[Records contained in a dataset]
-*-*-
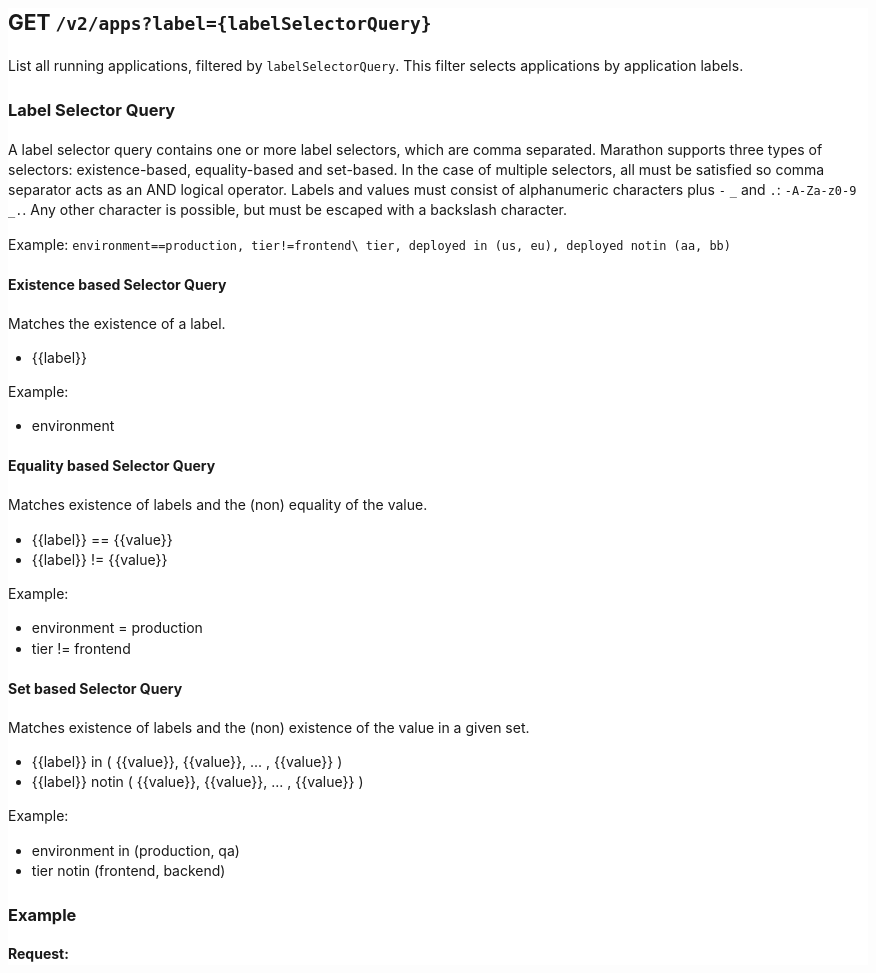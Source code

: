 ## GET `/v2/apps?label={labelSelectorQuery}`

List all running applications, filtered by `labelSelectorQuery`.
This filter selects applications by application labels.


### Label Selector Query

A label selector query contains one or more label selectors, which are comma separated.
Marathon supports three types of selectors: existence-based, equality-based and set-based. 
In the case of multiple selectors, all must be satisfied so comma separator acts as an AND logical operator.
Labels and values must consist of alphanumeric characters plus `-` `_` and `.`: `-A-Za-z0-9_.`. 
Any other character is possible, but must be escaped with a backslash character.

Example:
`environment==production, tier!=frontend\ tier, deployed in (us, eu), deployed notin (aa, bb)`  

#### Existence based Selector Query

Matches the existence of a label.
  
- {{label}}
 
Example:

- environment
 

#### Equality based Selector Query
  
Matches existence of labels and the (non) equality of the value.

- {{label}} == {{value}}
- {{label}} != {{value}} 

Example:
 
- environment = production
- tier != frontend

#### Set based Selector Query  

Matches existence of labels and the (non) existence of the value in a given set. 

- {{label}} in ( {{value}}, {{value}}, ... , {{value}} ) 
- {{label}} notin ( {{value}}, {{value}}, ... , {{value}} ) 

Example:

- environment in (production, qa)
- tier notin (frontend, backend)



### Example

**Request:**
-*-*-
Reproduce all entries without any change, and omit the pictures.

-- Answer box --
Source code

: ## GET `/v2/apps?label={labelSelectorQuery}`

List all running applications, filtered by `labelSelectorQuery`.
This filter selects applications by application labels.


### Label Selector Query

A label selector query contains one or more label selectors, which are comma separated.
Marathon supports three types of selectors: existence-based, equality-based and set-based. 
In the case of multiple selectors, all must be satisfied so comma separator acts as an AND logical operator.
Labels and values must consist of alphanumeric characters plus `-` `_` and `.`: `-A-Za-z0-9_.`. 
Any other character is possible, but must be escaped with a backslash character.

Example:
`environment==production, tier!=frontend\ tier, deployed in (us, eu), deployed notin (aa, bb)`  

#### Existence based Selector Query

Matches the existence of a label.
  
- {{label}}
 
Example:

- environment
 

#### Equality based Selector Query
  
Matches existence of labels and the (non) equality of the value.

- {{label}} == {{value}}
- {{label}} != {{value}} 

Example:
 
- environment = production
- tier != frontend

#### Set based Selector Query  

Matches existence of labels and the (non) existence of the value in a given set. 

- {{label}} in ( {{value}}, {{value}}, ... , {{value}} ) 
- {{label}} notin ( {{value}}, {{value}}, ... , {{value}} ) 

Example:

- environment in (production, qa)
- tier notin (frontend, backend)



### Example

**Request:**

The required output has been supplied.